A judge may not in any circumstances direct a jury to find an accused person guilty: R v Wang [2005] UKHL 9 (10 February 2005).

This is so even where the defence had the burden of raising a defence and had failed to discharge that burden, and also where the facts are agreed at trial and there is nothing calling for adjudication and there is no basis upon which the accused can properly avoid conviction on the uncontested facts. The Crown’s argument that in these circumstances a directed guilty verdict would be acceptable (para 2) was rejected in the considered opinion of the Appellate Committee in Wang.

This does not affect certain recognised areas: the power of a judge to direct an acquittal; the power of a judge to withdraw a defence from the jury’s consideration if there is no evidence whatever to support it; and the absence of any requirement for the judge to direct the jury on issues not raised by the defence. See Wang, para 3.

At root is the fundamental distinction between the functions of the judge and the jury. In particular, it is the jury that applies the law to the facts. The judge does not apply the law to the facts. This process of "applying" is critical. It amounts to a constitutional check on the powers of the executive. The Committee cited remarks by (the then) Sir Patrick Devlin, writing in 1956, who said (Hamlyn Lectures, "Trial by Jury", pp 160, 162), that the leaving of the last word to the jury was

"an insurance that the criminal law will conform to the ordinary man's idea of what is fair and just. If it does not, the jury will not be a party to its enforcement …. The executive knows that in dealing with the liberty of the subject it must not do anything which would seriously disturb the conscience of the average member of Parliament or of the average juryman. I know of no other real checks that exist today upon the power of the executive."

Acknowledgement of this fundamental principle will require some revision of the standard way of directing juries. The judge usually tells the jury that if they find certain facts proved beyond reasonable doubt, then their verdict must be guilty. That is contrary to Wang. What the jury have to be told is that their task is to apply the law, the ingredients of the offence as set out by the judge, to the facts that they find proved beyond reasonable doubt in deciding whether they find the accused guilty. Further elaboration is not necessary, and in particular it would be wrong to tell the jury that they are free to find the accused not guilty even if they are sure the prosecution has proved its case.

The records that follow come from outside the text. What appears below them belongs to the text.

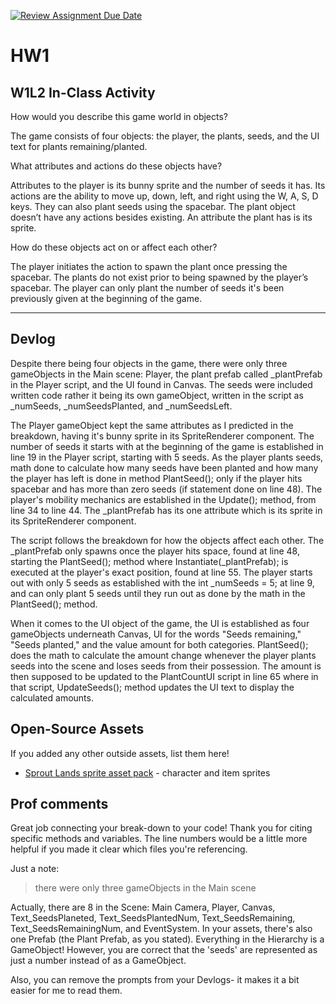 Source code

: [![Review Assignment Due Date](https://classroom.github.com/assets/deadline-readme-button-22041afd0340ce965d47ae6ef1cefeee28c7c493a6346c4f15d667ab976d596c.svg)](https://classroom.github.com/a/MjLLqDcN)
# HW1
## W1L2 In-Class Activity

How would you describe this game world in objects?

The game consists of four objects: the player, the plants, seeds, and the UI text for plants remaining/planted. 

What attributes and actions do these objects have?

Attributes to the player is its bunny sprite and the number of seeds it has. Its actions are the ability to move up, 
down, left, and right using the W, A, S, D keys. They can also plant seeds using the spacebar. The plant object doesn’t 
have any actions besides existing. An attribute the plant has is its sprite. 

How do these objects act on or affect each other?

The player initiates the action to spawn the plant once pressing the spacebar. The plants do not exist prior to being 
spawned by the player’s spacebar. The player can only plant the number of seeds it's been previously given at the 
beginning of the game. 

--------------------------------------------------------------------------------------------------------------------

## Devlog
Despite there being four objects in the game, there were only three gameObjects in the Main scene: Player, the 
plant prefab called _plantPrefab in the Player script, and the UI found in Canvas. The seeds were included written code 
rather it being its own gameObject, written in the script as _numSeeds, _numSeedsPlanted, and _numSeedsLeft. 

The Player gameObject kept the same attributes as I predicted in the breakdown, having it's bunny sprite in its SpriteRenderer 
component. The number of seeds it starts with at the beginning of the game is established in line 19 in the Player script, starting 
with 5 seeds. As the player plants seeds, math done to calculate how many seeds have been planted and how many the player has left
is done in method PlantSeed(); only if the player hits spacebar and has more than zero seeds (if statement done on line 48). 
The player's mobility mechanics are established in the Update(); method, from line 34 to line 44. The _plantPrefab has its one 
attribute which is its sprite in its SpriteRenderer component. 

The script follows the breakdown for how the objects affect each other. The _plantPrefab only spawns once the player hits space, 
found at line 48, starting the PlantSeed(); method where Instantiate(_plantPrefab); is executed at the player's exact position, 
found at line 55. The player starts out with only 5 seeds as established with the int _numSeeds = 5; at line 9, and can only plant 5
seeds until they run out as done by the math in the PlantSeed(); method.

When it comes to the UI object of the game, the UI is established as four gameObjects underneath Canvas, UI for the words "Seeds 
remaining," "Seeds planted," and the value amount for both categories. PlantSeed(); does the math to calculate the amount change 
whenever the player plants seeds into the scene and loses seeds from their possession. The amount is then supposed to be updated to the 
PlantCountUI script in line 65 where in that script, UpdateSeeds(); method updates the UI text to display the calculated amounts. 

## Open-Source Assets
If you added any other outside assets, list them here!
- [Sprout Lands sprite asset pack](https://cupnooble.itch.io/sprout-lands-asset-pack) - character and item sprites

## Prof comments
Great job connecting your break-down to your code! Thank you for citing specific methods and variables. The line numbers would be a little more helpful if you made it clear which files you're referencing.

Just a note:

> there were only three gameObjects in the Main scene

Actually, there are 8 in the Scene: Main Camera, Player, Canvas, Text_SeedsPlaneted, Text_SeedsPlantedNum, Text_SeedsRemaining, Text_SeedsRemainingNum, and EventSystem. In your assets, there's also one Prefab (the Plant Prefab, as you stated). Everything in the Hierarchy is a GameObject! However, you are correct that the 'seeds' are represented as just a number instead of as a GameObject.

Also, you can remove the prompts from your Devlogs- it makes it a bit easier for me to read them.
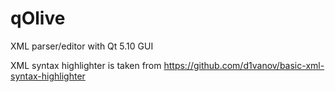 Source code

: # qOlive
XML parser/editor with Qt 5.10 GUI

XML syntax highlighter is taken from https://github.com/d1vanov/basic-xml-syntax-highlighter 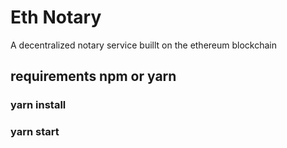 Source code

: # Eth Notary
A decentralized notary service buillt on the ethereum blockchain
## requirements npm or yarn
### yarn install
### yarn start
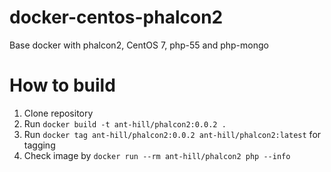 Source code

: # docker-centos-phalcon2

Base docker with phalcon2, CentOS 7, php-55 and php-mongo

# How to build

1. Clone repository 
2. Run ` docker build -t ant-hill/phalcon2:0.0.2 . ` 
3. Run ` docker tag ant-hill/phalcon2:0.0.2 ant-hill/phalcon2:latest ` for tagging 
4. Check image by ` docker run --rm ant-hill/phalcon2 php --info `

Even where the result of applying the law to the facts would appear to be a foregone conclusion, there may nevertheless be "nuances (to adopt the language of Lord Keith in DPP v Stonehouse [1978] AC 55) not recognised by the judicial mind." (Wang, para 17.)

This calls to mind the problem of when an appellate court may properly hold that, notwithstanding some error of law at trial, there was no miscarriage of justice because the accused was not deprived of a real chance of acquittal. A particularly intriguing example is R v Howse [2003] 3 NZLR 767 (CA). Another is R v Bain [2004] 1 NZLR 638 (CA). Both these cases are subject to Privy Council consideration.